Trump zeigt sich nicht nur zu weitreichenden Zugeständnissen an Russland bereit, er scheint vielmehr vollends ins Lager des russischen Präsidenten übergetreten zu sein. Wie anders soll man seine Worte deuten, der ukrainische Präsident Selenskyj habe den Krieg selbst begonnen und sei „ein Diktator ohne Wahlen“, der besser schnell einlenken solle, bevor er kein Land mehr habe?

Selenskyj, der Aggressor, der Diktator? Damit übernimmt Trump exakt das russische Narrativ und betreibt eine Täter-Opfer-Umkehr, für die nur der Begriff „Geschichtsklitterung“ zutrifft. Auch die Tatsache, dass sich der US-Präsident offenbar Putins Forderung nach Wahlen in der Ukraine zu eigen macht, ehe ein detailliertes Abkommen ausgehandelt wird, ist ganz im Sinne des russischen Präsidenten, der darauf hofft, auf diese Weise einen seiner Getreuen in Kiew zu installieren.
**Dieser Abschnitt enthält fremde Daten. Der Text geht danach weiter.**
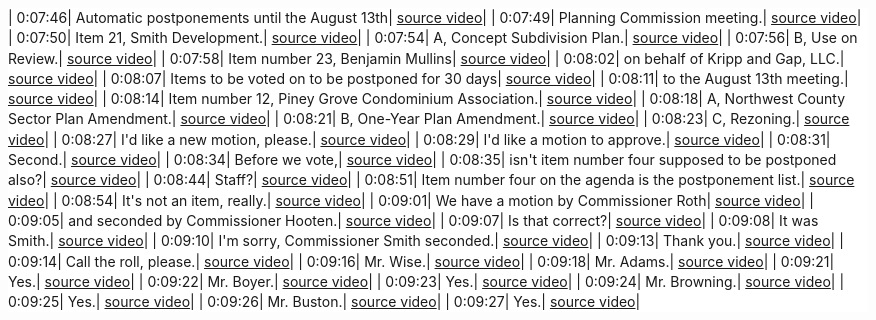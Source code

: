 | 0:07:46| Automatic postponements until the August 13th| [source video](https://archive.org/details/planning-r-399-200709?start=466)|
| 0:07:49| Planning Commission meeting.| [source video](https://archive.org/details/planning-r-399-200709?start=469)|
| 0:07:50| Item 21, Smith Development.| [source video](https://archive.org/details/planning-r-399-200709?start=470)|
| 0:07:54| A, Concept Subdivision Plan.| [source video](https://archive.org/details/planning-r-399-200709?start=474)|
| 0:07:56| B, Use on Review.| [source video](https://archive.org/details/planning-r-399-200709?start=476)|
| 0:07:58| Item number 23, Benjamin Mullins| [source video](https://archive.org/details/planning-r-399-200709?start=478)|
| 0:08:02| on behalf of Kripp and Gap, LLC.| [source video](https://archive.org/details/planning-r-399-200709?start=482)|
| 0:08:07| Items to be voted on to be postponed for 30 days| [source video](https://archive.org/details/planning-r-399-200709?start=487)|
| 0:08:11| to the August 13th meeting.| [source video](https://archive.org/details/planning-r-399-200709?start=491)|
| 0:08:14| Item number 12, Piney Grove Condominium Association.| [source video](https://archive.org/details/planning-r-399-200709?start=494)|
| 0:08:18| A, Northwest County Sector Plan Amendment.| [source video](https://archive.org/details/planning-r-399-200709?start=498)|
| 0:08:21| B, One-Year Plan Amendment.| [source video](https://archive.org/details/planning-r-399-200709?start=501)|
| 0:08:23| C, Rezoning.| [source video](https://archive.org/details/planning-r-399-200709?start=503)|
| 0:08:27| I'd like a new motion, please.| [source video](https://archive.org/details/planning-r-399-200709?start=507)|
| 0:08:29| I'd like a motion to approve.| [source video](https://archive.org/details/planning-r-399-200709?start=509)|
| 0:08:31| Second.| [source video](https://archive.org/details/planning-r-399-200709?start=511)|
| 0:08:34| Before we vote,| [source video](https://archive.org/details/planning-r-399-200709?start=514)|
| 0:08:35| isn't item number four supposed to be postponed also?| [source video](https://archive.org/details/planning-r-399-200709?start=515)|
| 0:08:44| Staff?| [source video](https://archive.org/details/planning-r-399-200709?start=524)|
| 0:08:51| Item number four on the agenda is the postponement list.| [source video](https://archive.org/details/planning-r-399-200709?start=531)|
| 0:08:54| It's not an item, really.| [source video](https://archive.org/details/planning-r-399-200709?start=534)|
| 0:09:01| We have a motion by Commissioner Roth| [source video](https://archive.org/details/planning-r-399-200709?start=541)|
| 0:09:05| and seconded by Commissioner Hooten.| [source video](https://archive.org/details/planning-r-399-200709?start=545)|
| 0:09:07| Is that correct?| [source video](https://archive.org/details/planning-r-399-200709?start=547)|
| 0:09:08| It was Smith.| [source video](https://archive.org/details/planning-r-399-200709?start=548)|
| 0:09:10| I'm sorry, Commissioner Smith seconded.| [source video](https://archive.org/details/planning-r-399-200709?start=550)|
| 0:09:13| Thank you.| [source video](https://archive.org/details/planning-r-399-200709?start=553)|
| 0:09:14| Call the roll, please.| [source video](https://archive.org/details/planning-r-399-200709?start=554)|
| 0:09:16| Mr. Wise.| [source video](https://archive.org/details/planning-r-399-200709?start=556)|
| 0:09:18| Mr. Adams.| [source video](https://archive.org/details/planning-r-399-200709?start=558)|
| 0:09:21| Yes.| [source video](https://archive.org/details/planning-r-399-200709?start=561)|
| 0:09:22| Mr. Boyer.| [source video](https://archive.org/details/planning-r-399-200709?start=562)|
| 0:09:23| Yes.| [source video](https://archive.org/details/planning-r-399-200709?start=563)|
| 0:09:24| Mr. Browning.| [source video](https://archive.org/details/planning-r-399-200709?start=564)|
| 0:09:25| Yes.| [source video](https://archive.org/details/planning-r-399-200709?start=565)|
| 0:09:26| Mr. Buston.| [source video](https://archive.org/details/planning-r-399-200709?start=566)|
| 0:09:27| Yes.| [source video](https://archive.org/details/planning-r-399-200709?start=567)|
Trump, das machte er nun wieder mit einem wohl nur halb ironischen, selbstverherrlichenden Posting in den Sozialen Medien deutlich, sieht sich weniger als Präsident, sondern als König. Mit einer mehrere Jahre zurückliegenden „Majestätsbeleidigung“ lässt sich auch seine Abneigung gegen Selenskyj erklären. Dass der ukrainische Präsident sich in einem inzwischen legendären Telefonat mit Trump 2019 weigerte, gegen den ehemaligen Vizepräsidenten Joe Biden wegen angeblicher dubioser Geschäftstätigkeiten in der Ukraine zu ermitteln, hat ihm Trump bis heute nicht verziehen. Die Causa mündete schließlich in ein Amtsenthebungsverfahren gegen den Republikaner.
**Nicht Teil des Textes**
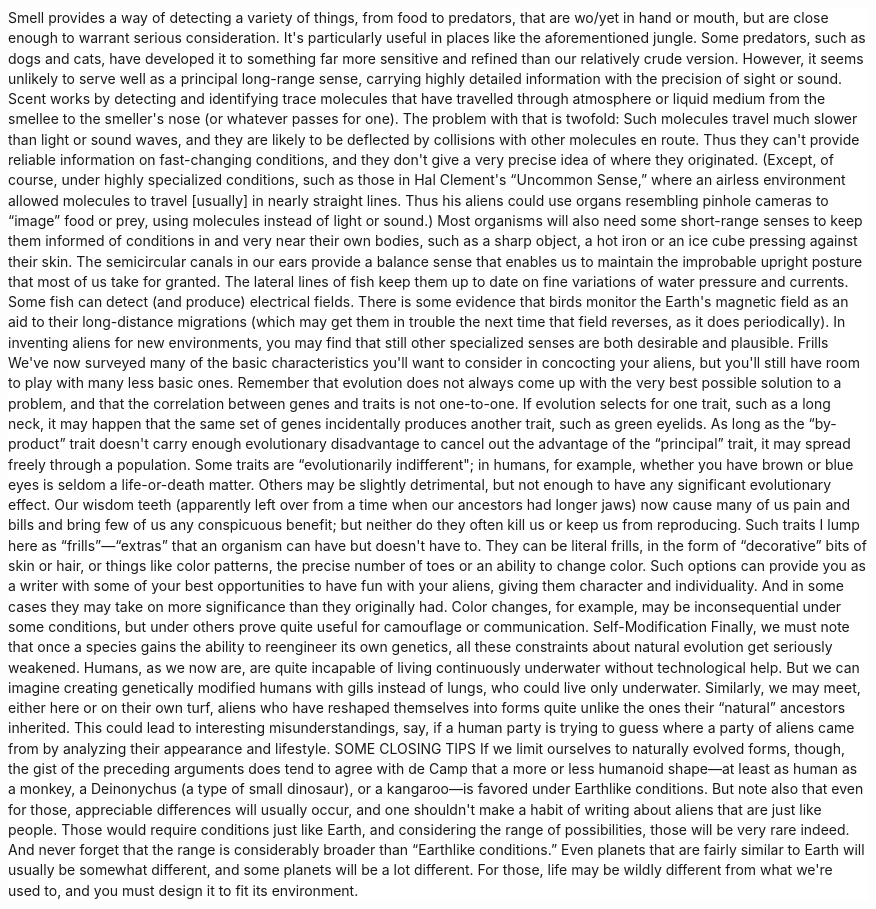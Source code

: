Smell provides a way of detecting a variety of things, from food to predators, that are wo/yet in hand or mouth, but are close enough to warrant serious consideration. It's particularly useful in places like the aforementioned jungle. Some predators, such as dogs and cats, have developed it to something far more sensitive and refined than our relatively crude version. However, it seems unlikely to serve well as a principal long-range sense, carrying highly detailed information with the precision of sight or sound. Scent works by detecting and identifying trace molecules that have travelled through atmosphere or liquid medium from the smellee to the smeller's nose (or whatever passes for one). The problem with that is twofold: Such molecules travel much slower than light or sound waves, and they are likely to be deflected by collisions with other molecules en route. Thus they can't provide reliable information on fast-changing conditions, and they don't give a very precise idea of where they originated. (Except, of course, under highly specialized conditions, such as those in Hal Clement's “Uncommon Sense,” where an airless environment allowed molecules to travel [usually] in nearly straight lines. Thus his aliens could use organs resembling pinhole cameras to “image” food or prey, using molecules instead of light or sound.)
Most organisms will also need some short-range senses to keep them informed of conditions in and very near their own bodies, such as a sharp object, a hot iron or an ice cube pressing against their skin. The semicircular canals in our ears provide a balance sense that enables us to maintain the improbable upright posture that most of us take for granted. The lateral lines of fish keep them up to date on fine variations of water pressure and currents. Some fish can detect (and produce) electrical fields. There is some evidence that birds monitor the Earth's magnetic field as an aid to their long-distance migrations (which may get them in trouble the next time that field reverses, as it does periodically). In inventing aliens for new environments, you may find that still other specialized senses are both desirable and plausible.
Frills
We've now surveyed many of the basic characteristics you'll want to consider in concocting your aliens, but you'll still have room to play with many less basic ones. Remember that evolution does not always come up with the very best possible solution to a problem, and that the correlation between genes and traits is not one-to-one. If evolution selects for one trait, such as a long neck, it may happen that the same set of genes incidentally produces another trait, such as green eyelids. As long as the “by-product” trait doesn't carry enough evolutionary disadvantage to cancel out the advantage of the “principal” trait, it may spread freely through a population. Some traits are “evolutionarily indifferent"; in humans, for example, whether you have brown or blue eyes is seldom a life-or-death matter. Others may be slightly detrimental, but not enough to have any significant evolutionary effect. Our wisdom teeth (apparently left over from a time when our ancestors had longer jaws) now cause many of us pain and bills and bring few of us any conspicuous benefit; but neither do they often kill us or keep us from reproducing.
Such traits I lump here as “frills”—“extras” that an organism can have but doesn't have to. They can be literal frills, in the form of “decorative” bits of skin or hair, or things like color patterns, the precise number of toes or an ability to change color. Such options can provide you as a writer with some of your best opportunities to have fun with your aliens, giving them character and individuality. And in some cases they may take on more significance than they originally had. Color changes, for example, may be inconsequential under some conditions, but under others prove quite useful for camouflage or communication.
Self-Modification
Finally, we must note that once a species gains the ability to reengineer its own genetics, all these constraints about natural evolution get seriously weakened. Humans, as we now are, are quite incapable of living continuously underwater without technological help. But we can imagine creating genetically modified humans with gills instead of lungs, who could live only underwater. Similarly, we may meet, either here or on their own turf, aliens who have reshaped themselves into forms quite unlike the ones their “natural” ancestors inherited. This could lead to interesting misunderstandings, say, if a human party is trying to guess where a party of aliens came from by analyzing their appearance and lifestyle.
SOME CLOSING TIPS
If we limit ourselves to naturally evolved forms, though, the gist of the preceding arguments does tend to agree with de Camp that a more or less humanoid shape—at least as human as a monkey, a Deinonychus (a type of small dinosaur), or a kangaroo—is favored under Earthlike conditions. But note also that even for those, appreciable differences will usually occur, and one shouldn't make a habit of writing about aliens that are just like people. Those would require conditions just like Earth, and considering the range of possibilities, those will be very rare indeed.
And never forget that the range is considerably broader than “Earthlike conditions.” Even planets that are fairly similar to Earth will usually be somewhat different, and some planets will be a lot different. For those, life may be wildly different from what we're used to, and you must design it to fit its environment.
Während die Europäer mehr oder weniger hilflos versuchen, eine geschlossene Position im Umgang mit einem Amerika zu finden, das sich auf Scheidungskurs befindet, bleibt Selenskyj nichts anderes übrig, als im Streit mit Trump nicht nachzulegen und zu betonen, Kiew sei weiter an guten Beziehungen zu den USA interessiert. Die minimale Resthoffnung bleibt, dass sich vernünftige Köpfe in Trumps Team, wie der Ukraine-Sonderbeauftragte Keith Kellogg oder Außenminister Marco Rubio, bei ihrem Präsidenten etwas Gehör verschaffen können. Trumps jüngstes Gebaren lässt das aber wenig wahrscheinlich wirken.